▶ _Instructions for the task_
Given the entries that follow, write out exactly the lines starting at the one containing "komunikacyjnego, wynoszącą 1MB/90sek." and ending at the one containing "jaką może działać.", both ends included, and only those.

▶ _Exercise input_
....................
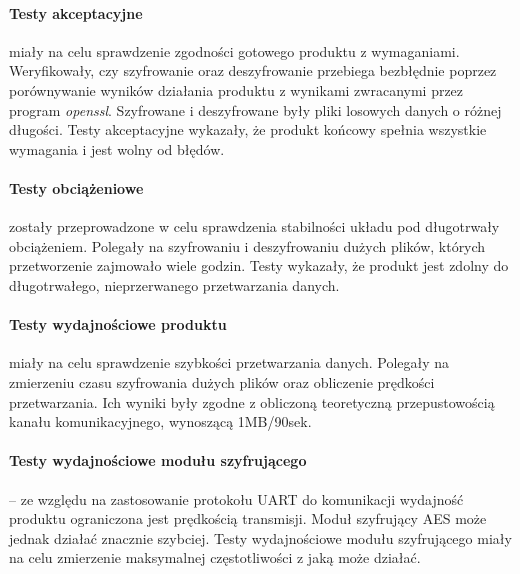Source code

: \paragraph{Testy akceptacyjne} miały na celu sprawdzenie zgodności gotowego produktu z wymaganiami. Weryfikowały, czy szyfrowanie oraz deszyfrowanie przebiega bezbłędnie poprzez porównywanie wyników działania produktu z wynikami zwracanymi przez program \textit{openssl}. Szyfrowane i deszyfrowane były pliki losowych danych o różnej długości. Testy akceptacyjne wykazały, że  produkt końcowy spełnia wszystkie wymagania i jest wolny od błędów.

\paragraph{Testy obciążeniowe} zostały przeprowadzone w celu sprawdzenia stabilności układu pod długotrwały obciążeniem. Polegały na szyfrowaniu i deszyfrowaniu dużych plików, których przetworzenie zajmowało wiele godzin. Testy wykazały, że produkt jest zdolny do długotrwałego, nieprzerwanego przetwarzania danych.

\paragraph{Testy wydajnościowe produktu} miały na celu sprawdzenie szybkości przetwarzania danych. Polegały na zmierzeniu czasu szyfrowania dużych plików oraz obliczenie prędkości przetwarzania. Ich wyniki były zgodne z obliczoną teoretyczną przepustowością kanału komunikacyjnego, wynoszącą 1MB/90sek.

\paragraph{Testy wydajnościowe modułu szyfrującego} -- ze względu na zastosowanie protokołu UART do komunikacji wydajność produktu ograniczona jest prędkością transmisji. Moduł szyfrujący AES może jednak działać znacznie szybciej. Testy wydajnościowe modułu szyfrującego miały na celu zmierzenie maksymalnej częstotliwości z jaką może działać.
....................
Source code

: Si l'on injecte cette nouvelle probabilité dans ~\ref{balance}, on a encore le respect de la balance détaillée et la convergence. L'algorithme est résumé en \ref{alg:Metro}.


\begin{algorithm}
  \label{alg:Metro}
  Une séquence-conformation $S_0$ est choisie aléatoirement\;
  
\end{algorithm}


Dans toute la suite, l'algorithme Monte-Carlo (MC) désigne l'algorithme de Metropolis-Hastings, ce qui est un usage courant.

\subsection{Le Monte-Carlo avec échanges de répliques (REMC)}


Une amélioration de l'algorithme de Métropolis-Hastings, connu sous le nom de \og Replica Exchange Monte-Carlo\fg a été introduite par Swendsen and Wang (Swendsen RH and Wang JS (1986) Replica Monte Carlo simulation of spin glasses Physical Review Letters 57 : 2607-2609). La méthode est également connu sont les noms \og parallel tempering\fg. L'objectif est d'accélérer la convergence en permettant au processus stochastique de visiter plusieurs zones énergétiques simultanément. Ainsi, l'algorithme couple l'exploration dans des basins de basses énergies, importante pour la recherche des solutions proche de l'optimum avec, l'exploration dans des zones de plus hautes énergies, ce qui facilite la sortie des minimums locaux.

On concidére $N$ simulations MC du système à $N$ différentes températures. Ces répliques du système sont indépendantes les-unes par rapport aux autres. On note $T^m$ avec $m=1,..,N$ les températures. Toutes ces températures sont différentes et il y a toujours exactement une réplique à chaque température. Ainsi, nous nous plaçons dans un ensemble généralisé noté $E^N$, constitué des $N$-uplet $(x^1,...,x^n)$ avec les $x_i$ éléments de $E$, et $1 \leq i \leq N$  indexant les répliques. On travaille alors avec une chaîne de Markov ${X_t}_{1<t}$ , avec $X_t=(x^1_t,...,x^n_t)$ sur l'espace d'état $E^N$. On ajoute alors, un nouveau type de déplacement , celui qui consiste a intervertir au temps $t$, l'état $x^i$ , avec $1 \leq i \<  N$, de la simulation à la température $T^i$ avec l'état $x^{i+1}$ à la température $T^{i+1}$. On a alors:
....................
▶ _Solution for this problem_
\paragraph{Testy wydajnościowe produktu} miały na celu sprawdzenie szybkości przetwarzania danych. Polegały na zmierzeniu czasu szyfrowania dużych plików oraz obliczenie prędkości przetwarzania. Ich wyniki były zgodne z obliczoną teoretyczną przepustowością kanału komunikacyjnego, wynoszącą 1MB/90sek.

\paragraph{Testy wydajnościowe modułu szyfrującego} -- ze względu na zastosowanie protokołu UART do komunikacji wydajność produktu ograniczona jest prędkością transmisji. Moduł szyfrujący AES może jednak działać znacznie szybciej. Testy wydajnościowe modułu szyfrującego miały na celu zmierzenie maksymalnej częstotliwości z jaką może działać.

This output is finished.